TASK OBJECTIVE:
An exact copy of the entries, with every picture omitted, is what is needed here.

○ ○ ○ ○

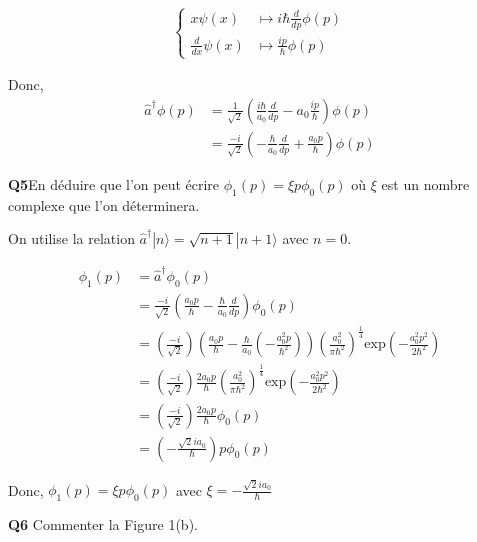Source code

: \documentclass[french]{article}
\begin{document}
	\begin{align}
		\begin{cases}
			x \psi(x) &\mapsto i\hbar \frac{d}{dp}\phi(p)\\
			\frac{d}{dx} \psi(x) &\mapsto \frac{ip}{\hbar} \phi(p)
		\end{cases}
	\end{align}
	
	Donc,
	\begin{align}
		\hat{a}^\dag \phi(p) &= \frac{1}{\sqrt{2}} \left(\frac{i\hbar}{a_0}\frac{d}{dp} - a_0\frac{ip}{\hbar}\right) \phi(p)\\
		&= \frac{-i}{\sqrt{2}} \left(-\frac{\hbar}{a_0}\frac{d}{dp} + \frac{a_0p}{\hbar}\right) \phi(p)
	\end{align}

	\begin{tcolorbox}[colback=gray!5!white,colframe=gray!75!black]
		\textbf{\large{Q5}}En déduire que l'on peut écrire $\phi_1(p) = \xi p \phi_0(p)$ où $\xi$ est un nombre complexe que l'on déterminera. 
	\end{tcolorbox}

	On utilise la relation $\hat{a}^\dag |n\rangle = \sqrt{n+1} |n+1\rangle$ avec $n = 0$.
	
	\begin{align}
		\phi_1(p) &= \hat{a}^\dag \phi_0(p)\\
		&= \frac{-i}{\sqrt{2}} \left(\frac{a_0p}{\hbar} -\frac{\hbar}{a_0}\frac{d}{dp}\right) \phi_0(p)\\
		&= \left(\frac{-i}{\sqrt{2}}\right)\left(\frac{a_0p}{\hbar} - \frac{\hbar}{a_0}\left(-\frac{a_0^2p}{\hbar^2}\right)\right)\left(\frac{a_0^2}{\pi \hbar^2}\right)^{\frac{1}{4}}\text{exp}\left(-\frac{a_0^2p^2}{2\hbar^2}\right)\\
		&=\left(\frac{-i}{\sqrt{2}}\right) \frac{2a_0p}{\hbar}\left(\frac{a_0^2}{\pi \hbar^2}\right)^{\frac{1}{4}}\text{exp}\left(-\frac{a_0^2p^2}{2\hbar^2}\right)\\
		&= \left(\frac{-i}{\sqrt{2}}\right) \frac{2a_0p}{\hbar}\phi_0(p)\\
		&= \left(-\frac{\sqrt{2}ia_0}{\hbar}\right)p\phi_0(p)
	\end{align}
	
	Donc, $\phi_1(p) = \xi p \phi_0(p)$ avec $\xi = -\frac{\sqrt{2}ia_0}{\hbar}$


	\begin{tcolorbox}[colback=gray!5!white,colframe=gray!75!black]
		\textbf{\large{Q6}} Commenter la Figure 1(b).
	\end{tcolorbox}
\end{document}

○ ○ ○ ○

EXPECTED ANSWER:
Source code

: \documentclass[french]{article}
\begin{document}
	\begin{align}
		\begin{cases}
			x \psi(x) &\mapsto i\hbar \frac{d}{dp}\phi(p)\\
			\frac{d}{dx} \psi(x) &\mapsto \frac{ip}{\hbar} \phi(p)
		\end{cases}
	\end{align}
	
	Donc,
	\begin{align}
		\hat{a}^\dag \phi(p) &= \frac{1}{\sqrt{2}} \left(\frac{i\hbar}{a_0}\frac{d}{dp} - a_0\frac{ip}{\hbar}\right) \phi(p)\\
		&= \frac{-i}{\sqrt{2}} \left(-\frac{\hbar}{a_0}\frac{d}{dp} + \frac{a_0p}{\hbar}\right) \phi(p)
	\end{align}

	\begin{tcolorbox}[colback=gray!5!white,colframe=gray!75!black]
		\textbf{\large{Q5}}En déduire que l'on peut écrire $\phi_1(p) = \xi p \phi_0(p)$ où $\xi$ est un nombre complexe que l'on déterminera. 
	\end{tcolorbox}

	On utilise la relation $\hat{a}^\dag |n\rangle = \sqrt{n+1} |n+1\rangle$ avec $n = 0$.
	
	\begin{align}
		\phi_1(p) &= \hat{a}^\dag \phi_0(p)\\
		&= \frac{-i}{\sqrt{2}} \left(\frac{a_0p}{\hbar} -\frac{\hbar}{a_0}\frac{d}{dp}\right) \phi_0(p)\\
		&= \left(\frac{-i}{\sqrt{2}}\right)\left(\frac{a_0p}{\hbar} - \frac{\hbar}{a_0}\left(-\frac{a_0^2p}{\hbar^2}\right)\right)\left(\frac{a_0^2}{\pi \hbar^2}\right)^{\frac{1}{4}}\text{exp}\left(-\frac{a_0^2p^2}{2\hbar^2}\right)\\
		&=\left(\frac{-i}{\sqrt{2}}\right) \frac{2a_0p}{\hbar}\left(\frac{a_0^2}{\pi \hbar^2}\right)^{\frac{1}{4}}\text{exp}\left(-\frac{a_0^2p^2}{2\hbar^2}\right)\\
		&= \left(\frac{-i}{\sqrt{2}}\right) \frac{2a_0p}{\hbar}\phi_0(p)\\
		&= \left(-\frac{\sqrt{2}ia_0}{\hbar}\right)p\phi_0(p)
	\end{align}
	
	Donc, $\phi_1(p) = \xi p \phi_0(p)$ avec $\xi = -\frac{\sqrt{2}ia_0}{\hbar}$


	\begin{tcolorbox}[colback=gray!5!white,colframe=gray!75!black]
		\textbf{\large{Q6}} Commenter la Figure 1(b).
	\end{tcolorbox}
\end{document}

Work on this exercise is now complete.